[Directions for this task]
Beginning at the line that contains "without physical contact" and ending at the last line of the entries, write out each line exactly; include nothing outside that span.
-------
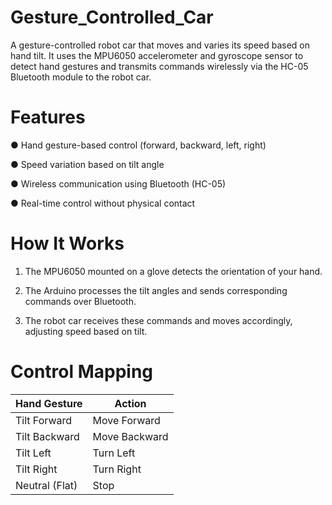 # Gesture_Controlled_Car
A gesture-controlled robot car that moves and varies its speed based on hand tilt. It uses the MPU6050 accelerometer and gyroscope sensor to detect hand gestures and transmits commands wirelessly via the HC-05 Bluetooth module to the robot car.

# Features
● Hand gesture-based control (forward, backward, left, right)

● Speed variation based on tilt angle

● Wireless communication using Bluetooth (HC-05)

● Real-time control without physical contact

# How It Works
1. The MPU6050 mounted on a glove detects the orientation of your hand.
  
2. The Arduino processes the tilt angles and sends corresponding commands over
Bluetooth.

3. The robot car receives these commands and moves accordingly, adjusting speed
based on tilt.

# Control Mapping
| Hand Gesture   | Action        |
| -------------- | ------------- |
| Tilt Forward   | Move Forward  |
| Tilt Backward  | Move Backward |
| Tilt Left      | Turn Left     |
| Tilt Right     | Turn Right    |
| Neutral (Flat) | Stop          |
-------
[Exercise answer]
● Real-time control without physical contact

# How It Works
1. The MPU6050 mounted on a glove detects the orientation of your hand.
  
2. The Arduino processes the tilt angles and sends corresponding commands over
Bluetooth.

3. The robot car receives these commands and moves accordingly, adjusting speed
based on tilt.

# Control Mapping
| Hand Gesture   | Action        |
| -------------- | ------------- |
| Tilt Forward   | Move Forward  |
| Tilt Backward  | Move Backward |
| Tilt Left      | Turn Left     |
| Tilt Right     | Turn Right    |
| Neutral (Flat) | Stop          |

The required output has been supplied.